» EXTRACTED ENTRIES
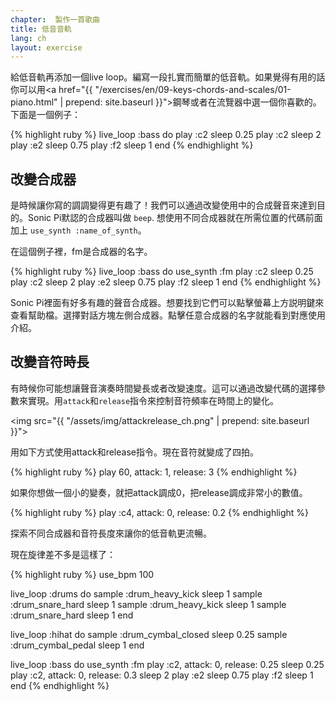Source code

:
 ```yaml
---
chapter:  製作一首歌曲
title: 低音音軌
lang: ch
layout: exercise
---
```


給低音軌再添加一個live loop。編寫一段扎實而簡單的低音軌。如果覺得有用的話你可以用<a href="{{ "/exercises/en/09-keys-chords-and-scales/01-piano.html" | prepend: site.baseurl }}">鋼琴</a>或者在流覽器中選一個你喜歡的。下面是一個例子：

{% highlight ruby %}
live_loop :bass do
  play :c2
  sleep 0.25
  play :c2
  sleep 2
  play :e2
  sleep 0.75
  play :f2
  sleep 1
end
{% endhighlight %}

## 改變合成器

是時候讓你寫的調調變得更有趣了！我們可以通過改變使用中的合成聲音來達到目的。Sonic Pi默認的合成器叫做 `beep`. 想使用不同合成器就在所需位置的代碼前面加上 `use_synth :name_of_synth`。 

在這個例子裡，fm是合成器的名字。

{% highlight ruby %}
live_loop :bass do
  use_synth :fm
  play :c2
  sleep 0.25
  play :c2
  sleep 2
  play :e2
  sleep 0.75
  play :f2
  sleep 1
end
{% endhighlight %}

Sonic Pi裡面有好多有趣的聲音合成器。想要找到它們可以點擊螢幕上方説明鍵來查看幫助檔。選擇對話方塊左側合成器。點擊任意合成器的名字就能看到對應使用介紹。

## 改變音符時長

有時候你可能想讓聲音演奏時間變長或者改變速度。這可以通過改變代碼的選擇參數來實現。用`attack`和`release`指令來控制音符頻率在時間上的變化。

<img src="{{ "/assets/img/attackrelease_ch.png" | prepend: site.baseurl }}">

用如下方式使用attack和release指令。現在音符就變成了四拍。

{% highlight ruby %}
play 60, attack: 1, release: 3
{% endhighlight %}

如果你想做一個小的變奏，就把attack調成0，把release調成非常小的數值。

{% highlight ruby %}
play :c4, attack: 0, release: 0.2
{% endhighlight %}

探索不同合成器和音符長度來讓你的低音軌更流暢。

現在旋律差不多是這樣了：

{% highlight ruby %}
use_bpm 100

live_loop :drums do
  sample :drum_heavy_kick
  sleep 1
  sample :drum_snare_hard
  sleep 1
  sample :drum_heavy_kick
  sleep 1
  sample :drum_snare_hard
  sleep 1
end

live_loop :hihat do
  sample :drum_cymbal_closed
  sleep 0.25
  sample :drum_cymbal_pedal
  sleep 1
end

live_loop :bass do
  use_synth :fm
  play :c2, attack: 0, release: 0.25
  sleep 0.25
  play :c2, attack: 0, release: 0.3
  sleep 2
  play :e2
  sleep 0.75
  play :f2
  sleep 1
end
{% endhighlight %}
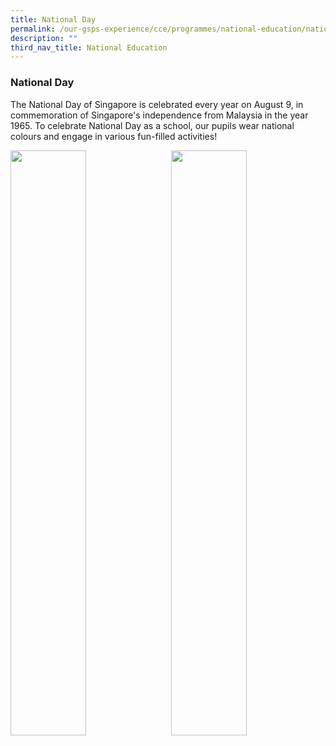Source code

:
 ```yaml
---
title: National Day
permalink: /our-gsps-experience/cce/programmes/national-education/national-day/
description: ""
third_nav_title: National Education
---
```

### **National Day**
The National Day of Singapore is celebrated every year on August 9, in commemoration of Singapore's independence from Malaysia in the year 1965. To celebrate National Day as a school, our pupils wear national colours and engage in various fun-filled activities!

<img src="/images/nd1.jpg" style="width:49%" align=left>
<img src="/images/nd2.jpg" style="width:49%" align=right>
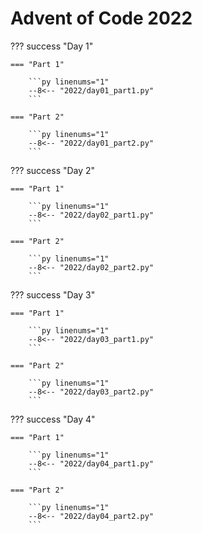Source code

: # Advent of Code 2022

??? success "Day 1"

    === "Part 1"

        ```py linenums="1"
        --8<-- "2022/day01_part1.py"
        ```

    === "Part 2"

        ```py linenums="1"
        --8<-- "2022/day01_part2.py"
        ```

??? success "Day 2"

    === "Part 1"

        ```py linenums="1"
        --8<-- "2022/day02_part1.py"
        ```

    === "Part 2"

        ```py linenums="1"
        --8<-- "2022/day02_part2.py"
        ```

??? success "Day 3"

    === "Part 1"

        ```py linenums="1"
        --8<-- "2022/day03_part1.py"
        ```

    === "Part 2"

        ```py linenums="1"
        --8<-- "2022/day03_part2.py"
        ```

??? success "Day 4"

    === "Part 1"

        ```py linenums="1"
        --8<-- "2022/day04_part1.py"
        ```

    === "Part 2"

        ```py linenums="1"
        --8<-- "2022/day04_part2.py"
        ```
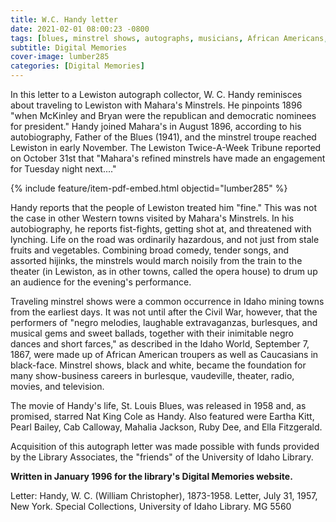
 ```yaml
---
title: W.C. Handy letter
date: 2021-02-01 08:00:23 -0800
tags: [blues, minstrel shows, autographs, musicians, African Americans, Blacks, Lewiston]
subtitle: Digital Memories
cover-image: lumber285
categories: [Digital Memories]
---
```


In this letter to a Lewiston autograph collector, W. C. Handy reminisces about traveling to Lewiston with Mahara's Minstrels. He pinpoints 1896 "when McKinley and Bryan were the republican and democratic nominees for president." Handy joined Mahara's in August 1896, according to his autobiography, Father of the Blues (1941), and the minstrel troupe reached Lewiston in early November. The Lewiston Twice-A-Week Tribune reported on October 31st that "Mahara's refined minstrels have made an engagement for Tuesday night next...."

{% include feature/item-pdf-embed.html objectid="lumber285" %}

Handy reports that the people of Lewiston treated him "fine." This was not the case in other Western towns visited by Mahara's Minstrels. In his autobiography, he reports fist-fights, getting shot at, and threatened with lynching. Life on the road was ordinarily hazardous, and not just from stale fruits and vegetables. Combining broad comedy, tender songs, and assorted hijinks, the minstrels would march noisily from the train to the theater (in Lewiston, as in other towns, called the opera house) to drum up an audience for the evening's performance.

Traveling minstrel shows were a common occurrence in Idaho mining towns from the earliest days. It was not until after the Civil War, however, that the performers of "negro melodies, laughable extravaganzas, burlesques, and musical gems and sweet ballads, together with their inimitable negro dances and short farces," as described in the Idaho World, September 7, 1867, were made up of African American troupers as well as Caucasians in black-face. Minstrel shows, black and white, became the foundation for many show-business careers in burlesque, vaudeville, theater, radio, movies, and television.

The movie of Handy's life, St. Louis Blues, was released in 1958 and, as promised, starred Nat King Cole as Handy. Also featured were Eartha Kitt, Pearl Bailey, Cab Calloway, Mahalia Jackson, Ruby Dee, and Ella Fitzgerald.

Acquisition of this autograph letter was made possible with funds provided by the Library Associates, the "friends" of the University of Idaho Library.

**Written in January 1996 for the library's Digital Memories website.**

Letter: Handy, W. C. (William Christopher), 1873-1958. Letter, July 31, 1957, New York. Special Collections, University of Idaho Library. MG 5560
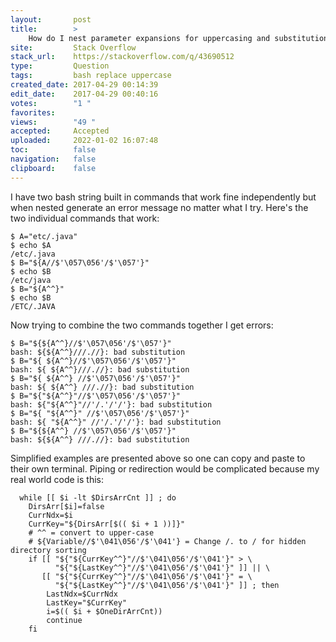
 ```yaml
---
layout:       post
title:        >
    How do I nest parameter expansions for uppercasing and substitution in Bash?
site:         Stack Overflow
stack_url:    https://stackoverflow.com/q/43690512
type:         Question
tags:         bash replace uppercase
created_date: 2017-04-29 00:14:39
edit_date:    2017-04-29 00:40:16
votes:        "1 "
favorites:    
views:        "49 "
accepted:     Accepted
uploaded:     2022-01-02 16:07:48
toc:          false
navigation:   false
clipboard:    false
---
```


I have two bash string built in commands that work fine independently but when nested generate an error message no matter what I try. Here's the two individual commands that work:

``` 
$ A="etc/.java"
$ echo $A
/etc/.java
$ B="${A//$'\057\056'/$'\057'}"
$ echo $B
/etc/java
$ B="${A^^}"
$ echo $B
/ETC/.JAVA

```

Now trying to combine the two commands together I get errors:

``` 
$ B="${${A^^}//$'\057\056'/$'\057'}"
bash: ${${A^^}///.//}: bad substitution
$ B="${ ${A^^}//$'\057\056'/$'\057'}"
bash: ${ ${A^^}///.//}: bad substitution
$ B="${ ${A^^} //$'\057\056'/$'\057'}"
bash: ${ ${A^^} ///.//}: bad substitution
$ B="${"${A^^}"//$'\057\056'/$'\057'}"
bash: ${"${A^^}"//'/.'/'/'}: bad substitution
$ B="${ "${A^^}" //$'\057\056'/$'\057'}"
bash: ${ "${A^^}" //'/.'/'/'}: bad substitution
$ B="${${A^^} //$'\057\056'/$'\057'}"
bash: ${${A^^} ///.//}: bad substitution

```

Simplified examples are presented above so one can copy and paste to their own terminal. Piping or redirection would be complicated because my real world code is this:

``` 
  while [[ $i -lt $DirsArrCnt ]] ; do
    DirsArr[$i]=false
    CurrNdx=$i
    CurrKey="${DirsArr[$(( $i + 1 ))]}"
    # ^^ = convert to upper-case
    # ${Variable//$'\041\056'/$'\041'} = Change /. to / for hidden directory sorting
    if [[ "${"${CurrKey^^}"//$'\041\056'/$'\041'}" > \
          "${"${LastKey^^}"//$'\041\056'/$'\041'}" ]] || \
       [[ "${"${CurrKey^^}"//$'\041\056'/$'\041'}" = \
          "${"${LastKey^^}"//$'\041\056'/$'\041'}" ]] ; then
        LastNdx=$CurrNdx
        LastKey="$CurrKey"
        i=$(( $i + $OneDirArrCnt))
        continue
    fi

```
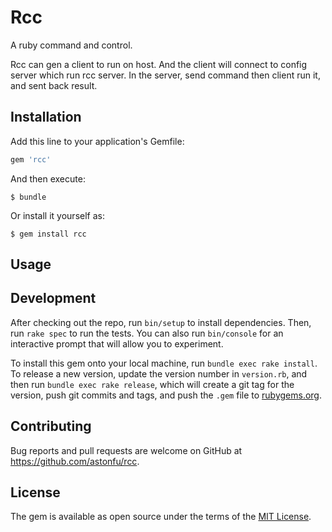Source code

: # Rcc

A ruby command and control.

Rcc can gen a client to run on host. And the client will connect to config server
which run rcc server. In the server, send command then client run it, and sent back
result.

## Installation

Add this line to your application's Gemfile:

```ruby
gem 'rcc'
```

And then execute:

    $ bundle

Or install it yourself as:

    $ gem install rcc

## Usage


## Development

After checking out the repo, run `bin/setup` to install dependencies. Then, run `rake spec` to run the tests. You can also run `bin/console` for an interactive prompt that will allow you to experiment.

To install this gem onto your local machine, run `bundle exec rake install`. To release a new version, update the version number in `version.rb`, and then run `bundle exec rake release`, which will create a git tag for the version, push git commits and tags, and push the `.gem` file to [rubygems.org](https://rubygems.org).

## Contributing

Bug reports and pull requests are welcome on GitHub at https://github.com/astonfu/rcc.

## License

The gem is available as open source under the terms of the [MIT License](http://opensource.org/licenses/MIT).
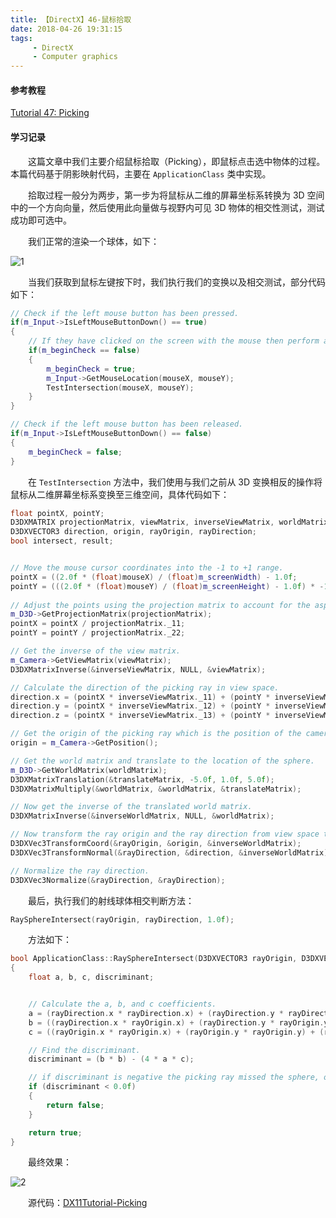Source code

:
 ```yaml
---
title: 【DirectX】46-鼠标拾取
date: 2018-04-26 19:31:15
tags:
	 - DirectX
	 - Computer graphics
---
```


#### 参考教程

[Tutorial 47: Picking](http://www.rastertek.com/dx11tut47.html)

#### 学习记录

&emsp;&emsp;这篇文章中我们主要介绍鼠标拾取（Picking），即鼠标点击选中物体的过程。本篇代码基于阴影映射代码，主要在 `ApplicationClass` 类中实现。

<!--more-->

&emsp;&emsp;拾取过程一般分为两步，第一步为将鼠标从二维的屏幕坐标系转换为 3D 空间中的一个方向向量，然后使用此向量做与视野内可见 3D 物体的相交性测试，测试成功即可选中。

&emsp;&emsp;我们正常的渲染一个球体，如下：

![1](https://image.ibb.co/dHPpBx/image.png)

&emsp;&emsp;当我们获取到鼠标左键按下时，我们执行我们的变换以及相交测试，部分代码如下：

```c++
// Check if the left mouse button has been pressed.
if(m_Input->IsLeftMouseButtonDown() == true)
{
	// If they have clicked on the screen with the mouse then perform an intersection test.
	if(m_beginCheck == false)
	{
		m_beginCheck = true;
		m_Input->GetMouseLocation(mouseX, mouseY);
		TestIntersection(mouseX, mouseY);
	}
}

// Check if the left mouse button has been released.
if(m_Input->IsLeftMouseButtonDown() == false)
{
	m_beginCheck = false;
}
```

&emsp;&emsp;在 `TestIntersection` 方法中，我们使用与我们之前从 3D 变换相反的操作将鼠标从二维屏幕坐标系变换至三维空间，具体代码如下：

```c++
float pointX, pointY;
D3DXMATRIX projectionMatrix, viewMatrix, inverseViewMatrix, worldMatrix, translateMatrix, inverseWorldMatrix;
D3DXVECTOR3 direction, origin, rayOrigin, rayDirection;
bool intersect, result;


// Move the mouse cursor coordinates into the -1 to +1 range.
pointX = ((2.0f * (float)mouseX) / (float)m_screenWidth) - 1.0f;
pointY = (((2.0f * (float)mouseY) / (float)m_screenHeight) - 1.0f) * -1.0f;
	
// Adjust the points using the projection matrix to account for the aspect ratio of the viewport.
m_D3D->GetProjectionMatrix(projectionMatrix);
pointX = pointX / projectionMatrix._11;
pointY = pointY / projectionMatrix._22;

// Get the inverse of the view matrix.
m_Camera->GetViewMatrix(viewMatrix);
D3DXMatrixInverse(&inverseViewMatrix, NULL, &viewMatrix);

// Calculate the direction of the picking ray in view space.
direction.x = (pointX * inverseViewMatrix._11) + (pointY * inverseViewMatrix._21) + inverseViewMatrix._31;
direction.y = (pointX * inverseViewMatrix._12) + (pointY * inverseViewMatrix._22) + inverseViewMatrix._32;
direction.z = (pointX * inverseViewMatrix._13) + (pointY * inverseViewMatrix._23) + inverseViewMatrix._33;

// Get the origin of the picking ray which is the position of the camera.
origin = m_Camera->GetPosition();

// Get the world matrix and translate to the location of the sphere.
m_D3D->GetWorldMatrix(worldMatrix);
D3DXMatrixTranslation(&translateMatrix, -5.0f, 1.0f, 5.0f);
D3DXMatrixMultiply(&worldMatrix, &worldMatrix, &translateMatrix); 

// Now get the inverse of the translated world matrix.
D3DXMatrixInverse(&inverseWorldMatrix, NULL, &worldMatrix);

// Now transform the ray origin and the ray direction from view space to world space.
D3DXVec3TransformCoord(&rayOrigin, &origin, &inverseWorldMatrix);
D3DXVec3TransformNormal(&rayDirection, &direction, &inverseWorldMatrix);

// Normalize the ray direction.
D3DXVec3Normalize(&rayDirection, &rayDirection);
```

 &emsp;&emsp;最后，执行我们的射线球体相交判断方法：

```c++
RaySphereIntersect(rayOrigin, rayDirection, 1.0f);
```

&emsp;&emsp;方法如下：

```c++
bool ApplicationClass::RaySphereIntersect(D3DXVECTOR3 rayOrigin, D3DXVECTOR3 rayDirection, float radius)
{
	float a, b, c, discriminant;


	// Calculate the a, b, and c coefficients.
	a = (rayDirection.x * rayDirection.x) + (rayDirection.y * rayDirection.y) + (rayDirection.z * rayDirection.z);
	b = ((rayDirection.x * rayOrigin.x) + (rayDirection.y * rayOrigin.y) + (rayDirection.z * rayOrigin.z)) * 2.0f;
	c = ((rayOrigin.x * rayOrigin.x) + (rayOrigin.y * rayOrigin.y) + (rayOrigin.z * rayOrigin.z)) - (radius * radius);

	// Find the discriminant.
	discriminant = (b * b) - (4 * a * c);

	// if discriminant is negative the picking ray missed the sphere, otherwise it intersected the sphere.
	if (discriminant < 0.0f)
	{
		return false;
	}

	return true;
}
```

&emsp;&emsp;最终效果：

![2](https://image.ibb.co/isnHWx/image.png)

&emsp;&emsp;源代码：[DX11Tutorial-Picking](https://github.com/KsGin/DX11Tutorial/tree/master/DX11Tutorial-Picking)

» PROBLEM TO SOLVE
Number of lines above with the word "LastKey": supply it alone.

» TASK RESULT
3